Não entrarei nos detalhes das situações que vêm se desenvolvendo em ambos os países, apenas lembrando que a solidariedade exige de nós uma maior ação, especialmente diante do terrorismo implantado pelo governo de fato do Peru, onde os feridos são centenas e os número de pessoas falecidas é de cerca de 50.

Quero me referir aos desafios da esquerda neste momento de crise estrutural do modo de produção capitalista, em escala global, com múltiplas expressões de violência e colapsos institucionais, com as patronais tentando várias formas de violar os marcos legais dos Estados onde tais violências e desagregações se expressam.

Com a tomada dos três poderes do Estado pelos bolsonaristas no Brasil, governos, organizações políticas e sociais concordaram em sair em defesa da institucionalidade e da democracia. Esse discurso repercutiu em todo o mundo e foi colocado quase da mesma forma por boa parte da direita e da esquerda.

Quem poderia ser contra a defesa da democracia e de suas instituições? Qualquer posição contrária seria, no mínimo, politicamente incorreta. No entanto, estou plenamente – e talvez politicamente incorreto – convencido de que devemos nos questionar sobre esse tipo de hábito adquirido em torno do uso da palavra democracia, assim a seco.

Digo isto porque, no quadro desta crise, já há algum tempo, cresce uma direita considerada extrema, tanto na Europa como na nossa América, que conquista multidões trabalhadoras, incluindo jovens, com um discurso que interpreta o cansaço e descrédito das maiorias perante as instituições, perante a justiça e perante a honestidade e transparência no trabalho político. Foi assim que surgiram Bolsonaro, Milei e outros. Essa fração da direita conseguiu ganhar as ruas e se posicionar como a síntese antissistêmica.

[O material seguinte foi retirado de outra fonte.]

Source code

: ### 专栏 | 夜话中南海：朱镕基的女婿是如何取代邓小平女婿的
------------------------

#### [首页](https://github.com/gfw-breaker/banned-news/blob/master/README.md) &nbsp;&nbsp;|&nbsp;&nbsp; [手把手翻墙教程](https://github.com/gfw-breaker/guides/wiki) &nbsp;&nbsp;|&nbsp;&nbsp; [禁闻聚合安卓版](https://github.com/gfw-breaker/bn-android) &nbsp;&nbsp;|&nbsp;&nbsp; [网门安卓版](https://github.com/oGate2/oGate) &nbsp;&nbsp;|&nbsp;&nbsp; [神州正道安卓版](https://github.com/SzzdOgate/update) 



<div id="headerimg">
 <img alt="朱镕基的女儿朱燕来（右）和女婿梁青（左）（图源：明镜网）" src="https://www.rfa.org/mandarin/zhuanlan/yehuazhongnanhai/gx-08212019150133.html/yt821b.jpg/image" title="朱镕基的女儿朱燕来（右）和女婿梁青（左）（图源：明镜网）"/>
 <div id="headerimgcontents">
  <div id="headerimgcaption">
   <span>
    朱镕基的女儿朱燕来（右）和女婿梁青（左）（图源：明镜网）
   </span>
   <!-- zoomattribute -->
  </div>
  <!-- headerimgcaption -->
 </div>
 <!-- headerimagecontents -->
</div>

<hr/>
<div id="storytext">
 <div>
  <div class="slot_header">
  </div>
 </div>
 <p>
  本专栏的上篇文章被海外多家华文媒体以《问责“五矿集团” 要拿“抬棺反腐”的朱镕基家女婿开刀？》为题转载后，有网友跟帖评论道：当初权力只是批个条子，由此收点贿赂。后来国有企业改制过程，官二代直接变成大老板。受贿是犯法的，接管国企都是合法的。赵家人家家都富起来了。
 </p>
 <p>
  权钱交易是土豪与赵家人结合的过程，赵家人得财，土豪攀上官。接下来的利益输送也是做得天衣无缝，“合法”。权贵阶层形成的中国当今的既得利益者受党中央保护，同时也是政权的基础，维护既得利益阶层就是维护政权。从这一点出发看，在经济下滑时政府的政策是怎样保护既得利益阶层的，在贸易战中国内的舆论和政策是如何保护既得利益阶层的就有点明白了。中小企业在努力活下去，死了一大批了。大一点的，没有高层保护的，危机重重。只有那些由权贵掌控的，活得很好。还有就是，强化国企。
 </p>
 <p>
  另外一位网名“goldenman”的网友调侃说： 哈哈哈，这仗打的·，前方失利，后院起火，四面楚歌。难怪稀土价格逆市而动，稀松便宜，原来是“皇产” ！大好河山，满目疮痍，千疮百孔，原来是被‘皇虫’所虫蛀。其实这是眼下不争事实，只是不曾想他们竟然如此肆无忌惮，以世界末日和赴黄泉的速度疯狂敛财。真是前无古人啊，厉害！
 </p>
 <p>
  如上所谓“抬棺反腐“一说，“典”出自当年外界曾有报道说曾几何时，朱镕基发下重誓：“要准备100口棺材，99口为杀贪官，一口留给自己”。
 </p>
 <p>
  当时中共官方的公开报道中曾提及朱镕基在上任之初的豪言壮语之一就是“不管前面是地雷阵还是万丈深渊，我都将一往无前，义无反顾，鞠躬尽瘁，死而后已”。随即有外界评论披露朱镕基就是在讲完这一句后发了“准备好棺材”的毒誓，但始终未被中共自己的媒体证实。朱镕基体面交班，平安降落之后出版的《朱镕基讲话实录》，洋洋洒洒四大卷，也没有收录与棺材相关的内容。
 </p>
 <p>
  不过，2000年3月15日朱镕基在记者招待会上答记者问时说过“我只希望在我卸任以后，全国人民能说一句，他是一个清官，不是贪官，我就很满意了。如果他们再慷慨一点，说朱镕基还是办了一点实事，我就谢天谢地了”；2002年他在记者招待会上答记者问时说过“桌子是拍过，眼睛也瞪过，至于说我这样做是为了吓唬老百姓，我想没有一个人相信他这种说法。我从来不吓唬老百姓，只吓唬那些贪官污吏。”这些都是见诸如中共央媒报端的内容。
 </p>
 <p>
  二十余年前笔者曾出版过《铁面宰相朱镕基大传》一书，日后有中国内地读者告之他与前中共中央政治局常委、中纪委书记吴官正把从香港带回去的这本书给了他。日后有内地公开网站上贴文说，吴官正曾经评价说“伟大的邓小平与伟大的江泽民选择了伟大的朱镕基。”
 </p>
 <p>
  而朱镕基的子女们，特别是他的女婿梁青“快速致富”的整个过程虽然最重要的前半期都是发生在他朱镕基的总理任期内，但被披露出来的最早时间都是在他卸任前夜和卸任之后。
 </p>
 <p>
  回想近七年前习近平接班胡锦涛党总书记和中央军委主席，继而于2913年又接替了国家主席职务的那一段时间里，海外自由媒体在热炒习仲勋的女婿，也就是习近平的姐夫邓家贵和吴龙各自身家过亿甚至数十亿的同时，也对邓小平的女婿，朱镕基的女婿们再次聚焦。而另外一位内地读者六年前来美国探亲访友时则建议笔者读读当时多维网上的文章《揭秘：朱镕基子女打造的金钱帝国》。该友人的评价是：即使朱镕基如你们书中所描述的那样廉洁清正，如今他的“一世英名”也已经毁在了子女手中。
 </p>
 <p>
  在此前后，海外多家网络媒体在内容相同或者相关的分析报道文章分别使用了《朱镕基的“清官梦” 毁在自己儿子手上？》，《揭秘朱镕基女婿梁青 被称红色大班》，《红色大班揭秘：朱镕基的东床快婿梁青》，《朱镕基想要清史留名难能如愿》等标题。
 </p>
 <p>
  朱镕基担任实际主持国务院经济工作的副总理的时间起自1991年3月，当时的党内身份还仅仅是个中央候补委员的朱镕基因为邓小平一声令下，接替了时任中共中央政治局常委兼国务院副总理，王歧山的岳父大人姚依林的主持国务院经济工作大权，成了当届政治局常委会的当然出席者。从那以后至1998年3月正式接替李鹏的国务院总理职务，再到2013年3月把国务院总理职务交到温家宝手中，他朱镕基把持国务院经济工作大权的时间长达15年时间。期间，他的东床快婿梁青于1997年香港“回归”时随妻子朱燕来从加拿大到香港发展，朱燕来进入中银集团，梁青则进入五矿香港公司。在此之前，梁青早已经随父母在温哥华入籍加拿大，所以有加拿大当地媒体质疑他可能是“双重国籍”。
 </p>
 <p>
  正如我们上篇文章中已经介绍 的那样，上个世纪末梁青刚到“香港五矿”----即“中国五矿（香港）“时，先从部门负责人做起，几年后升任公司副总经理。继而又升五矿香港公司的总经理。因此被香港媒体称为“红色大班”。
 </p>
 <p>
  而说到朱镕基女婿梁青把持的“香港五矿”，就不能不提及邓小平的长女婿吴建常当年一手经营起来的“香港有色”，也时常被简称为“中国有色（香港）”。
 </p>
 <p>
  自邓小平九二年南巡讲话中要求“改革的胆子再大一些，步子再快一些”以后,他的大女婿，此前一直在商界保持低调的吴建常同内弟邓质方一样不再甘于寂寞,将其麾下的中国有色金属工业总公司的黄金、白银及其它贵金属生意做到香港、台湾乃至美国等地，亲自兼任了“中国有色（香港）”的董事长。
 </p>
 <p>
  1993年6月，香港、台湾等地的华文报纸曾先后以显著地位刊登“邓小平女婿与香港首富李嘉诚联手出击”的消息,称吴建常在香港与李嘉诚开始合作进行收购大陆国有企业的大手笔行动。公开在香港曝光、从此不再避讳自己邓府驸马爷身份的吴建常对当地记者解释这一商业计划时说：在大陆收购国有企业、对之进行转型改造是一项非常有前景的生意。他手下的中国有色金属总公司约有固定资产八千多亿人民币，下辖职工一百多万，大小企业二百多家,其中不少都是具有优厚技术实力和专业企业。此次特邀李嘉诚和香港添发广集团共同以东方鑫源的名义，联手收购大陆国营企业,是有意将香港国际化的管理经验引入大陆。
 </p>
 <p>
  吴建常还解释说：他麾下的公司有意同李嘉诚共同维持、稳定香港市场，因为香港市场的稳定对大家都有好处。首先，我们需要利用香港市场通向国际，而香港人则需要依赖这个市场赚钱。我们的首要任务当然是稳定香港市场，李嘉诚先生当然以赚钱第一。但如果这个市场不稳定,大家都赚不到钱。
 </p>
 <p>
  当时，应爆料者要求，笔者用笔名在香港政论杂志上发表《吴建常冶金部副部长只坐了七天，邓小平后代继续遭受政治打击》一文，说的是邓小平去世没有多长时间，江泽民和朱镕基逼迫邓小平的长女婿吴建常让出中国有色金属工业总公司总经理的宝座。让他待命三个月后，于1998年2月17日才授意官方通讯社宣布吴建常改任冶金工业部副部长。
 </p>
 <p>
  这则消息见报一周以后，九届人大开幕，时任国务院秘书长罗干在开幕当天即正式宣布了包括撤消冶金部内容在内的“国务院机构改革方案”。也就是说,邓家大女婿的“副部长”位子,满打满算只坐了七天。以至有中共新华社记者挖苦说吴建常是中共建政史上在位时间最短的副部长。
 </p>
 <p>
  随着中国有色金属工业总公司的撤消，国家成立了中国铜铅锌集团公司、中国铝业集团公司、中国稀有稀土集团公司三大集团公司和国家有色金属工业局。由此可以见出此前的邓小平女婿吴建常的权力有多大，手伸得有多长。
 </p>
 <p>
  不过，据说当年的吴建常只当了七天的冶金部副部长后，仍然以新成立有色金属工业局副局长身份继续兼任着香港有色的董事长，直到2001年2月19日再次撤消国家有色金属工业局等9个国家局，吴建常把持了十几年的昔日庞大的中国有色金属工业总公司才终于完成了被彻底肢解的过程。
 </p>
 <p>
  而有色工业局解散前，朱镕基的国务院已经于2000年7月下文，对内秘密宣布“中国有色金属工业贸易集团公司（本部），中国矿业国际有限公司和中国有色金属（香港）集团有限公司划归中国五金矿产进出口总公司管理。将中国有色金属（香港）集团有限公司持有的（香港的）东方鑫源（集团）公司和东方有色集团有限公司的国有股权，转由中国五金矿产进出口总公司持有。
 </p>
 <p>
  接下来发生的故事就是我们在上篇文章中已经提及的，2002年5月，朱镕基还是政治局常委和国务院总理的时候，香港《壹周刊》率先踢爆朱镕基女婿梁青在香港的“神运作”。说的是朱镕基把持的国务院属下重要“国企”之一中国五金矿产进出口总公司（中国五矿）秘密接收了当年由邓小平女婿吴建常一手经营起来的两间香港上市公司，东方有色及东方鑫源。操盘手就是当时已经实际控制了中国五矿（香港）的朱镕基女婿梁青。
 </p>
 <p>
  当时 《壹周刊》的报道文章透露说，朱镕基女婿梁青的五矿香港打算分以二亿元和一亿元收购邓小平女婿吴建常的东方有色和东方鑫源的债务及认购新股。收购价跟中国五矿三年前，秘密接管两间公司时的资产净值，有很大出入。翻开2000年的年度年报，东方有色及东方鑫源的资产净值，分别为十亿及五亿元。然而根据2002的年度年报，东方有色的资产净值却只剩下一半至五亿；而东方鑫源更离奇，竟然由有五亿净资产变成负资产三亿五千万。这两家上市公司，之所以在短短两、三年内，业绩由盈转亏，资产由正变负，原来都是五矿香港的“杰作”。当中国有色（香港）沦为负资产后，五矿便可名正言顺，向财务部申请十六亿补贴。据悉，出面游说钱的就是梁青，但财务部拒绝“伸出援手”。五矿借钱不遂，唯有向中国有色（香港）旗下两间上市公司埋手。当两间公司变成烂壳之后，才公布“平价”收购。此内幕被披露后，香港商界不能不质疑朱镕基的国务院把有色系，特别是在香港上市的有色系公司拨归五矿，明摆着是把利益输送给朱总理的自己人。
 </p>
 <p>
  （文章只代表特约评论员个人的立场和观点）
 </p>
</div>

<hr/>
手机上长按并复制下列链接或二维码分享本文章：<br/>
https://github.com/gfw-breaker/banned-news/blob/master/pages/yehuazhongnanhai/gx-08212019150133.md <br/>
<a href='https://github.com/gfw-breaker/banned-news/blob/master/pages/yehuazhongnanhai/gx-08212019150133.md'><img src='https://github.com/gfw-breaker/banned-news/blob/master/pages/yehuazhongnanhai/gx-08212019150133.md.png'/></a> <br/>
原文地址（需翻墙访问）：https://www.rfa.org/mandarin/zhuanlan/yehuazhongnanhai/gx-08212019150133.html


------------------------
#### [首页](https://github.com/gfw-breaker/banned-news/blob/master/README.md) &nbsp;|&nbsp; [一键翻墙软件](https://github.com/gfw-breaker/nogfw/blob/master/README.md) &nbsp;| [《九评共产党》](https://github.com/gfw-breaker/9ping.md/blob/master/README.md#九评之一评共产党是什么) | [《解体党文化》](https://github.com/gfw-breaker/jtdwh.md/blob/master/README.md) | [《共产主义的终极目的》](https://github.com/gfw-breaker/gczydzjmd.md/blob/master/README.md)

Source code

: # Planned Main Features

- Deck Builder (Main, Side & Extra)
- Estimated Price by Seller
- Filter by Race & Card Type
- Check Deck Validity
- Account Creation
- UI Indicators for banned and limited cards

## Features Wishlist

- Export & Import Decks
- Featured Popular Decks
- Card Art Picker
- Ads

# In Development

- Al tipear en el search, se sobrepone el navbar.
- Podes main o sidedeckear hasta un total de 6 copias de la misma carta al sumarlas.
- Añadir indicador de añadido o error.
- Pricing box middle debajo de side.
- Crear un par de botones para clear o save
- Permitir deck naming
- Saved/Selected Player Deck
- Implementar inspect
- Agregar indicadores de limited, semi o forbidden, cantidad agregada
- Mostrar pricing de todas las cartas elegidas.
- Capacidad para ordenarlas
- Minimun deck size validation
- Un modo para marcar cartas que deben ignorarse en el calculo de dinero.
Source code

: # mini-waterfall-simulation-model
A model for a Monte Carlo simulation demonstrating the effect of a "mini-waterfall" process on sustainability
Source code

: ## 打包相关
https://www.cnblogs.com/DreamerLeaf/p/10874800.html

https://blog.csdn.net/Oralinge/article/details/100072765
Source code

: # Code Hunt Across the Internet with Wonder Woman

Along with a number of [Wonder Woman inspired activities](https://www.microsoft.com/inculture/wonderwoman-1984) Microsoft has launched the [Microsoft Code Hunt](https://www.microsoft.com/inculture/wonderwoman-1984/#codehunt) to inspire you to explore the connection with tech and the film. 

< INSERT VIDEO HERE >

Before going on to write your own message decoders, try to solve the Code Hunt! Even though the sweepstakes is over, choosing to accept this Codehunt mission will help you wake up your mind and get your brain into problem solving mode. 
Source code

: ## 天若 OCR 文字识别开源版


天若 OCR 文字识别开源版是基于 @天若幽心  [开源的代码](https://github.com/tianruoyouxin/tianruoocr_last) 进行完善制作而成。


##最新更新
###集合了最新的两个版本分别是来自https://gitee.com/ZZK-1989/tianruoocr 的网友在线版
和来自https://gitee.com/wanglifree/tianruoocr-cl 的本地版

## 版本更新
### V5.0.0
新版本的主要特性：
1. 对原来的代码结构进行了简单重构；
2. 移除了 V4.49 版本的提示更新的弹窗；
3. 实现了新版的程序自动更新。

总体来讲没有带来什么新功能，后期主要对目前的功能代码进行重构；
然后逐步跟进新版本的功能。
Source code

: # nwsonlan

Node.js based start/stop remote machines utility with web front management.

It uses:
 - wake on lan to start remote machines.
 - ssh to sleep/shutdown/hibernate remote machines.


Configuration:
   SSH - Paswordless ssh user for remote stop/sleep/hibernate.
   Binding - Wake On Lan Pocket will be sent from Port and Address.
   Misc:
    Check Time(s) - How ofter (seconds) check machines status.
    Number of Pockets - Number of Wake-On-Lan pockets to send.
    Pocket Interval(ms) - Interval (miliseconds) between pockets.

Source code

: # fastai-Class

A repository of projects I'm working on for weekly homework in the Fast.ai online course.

Do Partido Comunista Paraguaio nos esforçamos para recuperar a rebeldia e o hábito revolucionário, típicos da esquerda. Acreditamos que, enquanto vivermos organizados pelo sistema capitalista de produção, as democracias assim denominadas, simplesmente, sem nenhum adjetivo, continuarão contribuindo para a confusão das maiorias trabalhadoras e permitindo que uma parte crescente delas apoie projetos organizados e financiados pelas burguesias, mas que se apresentam como a expressão da rebeldia típica desse cansaço e desse descrédito que já mencionei.

Por exemplo, o arcabouço institucional brasileiro, como qualquer outro, obviamente com diferenças de matizes, funciona a serviço dos proprietários de grandes empresas, terras e bancos. As maiorias sabem que a justiça e as leis, junto com as instituições, trabalham para quem dá o lance mais alto, de acordo com quem tem a maior concentração do poder econômico. Nas instituições que funcionam em nossos países, são os milionários, os corruptos e as máfias que recebem os melhores cuidados e conseguem o que precisam. Por isso é tão importante colocar o adjetivo na democracia.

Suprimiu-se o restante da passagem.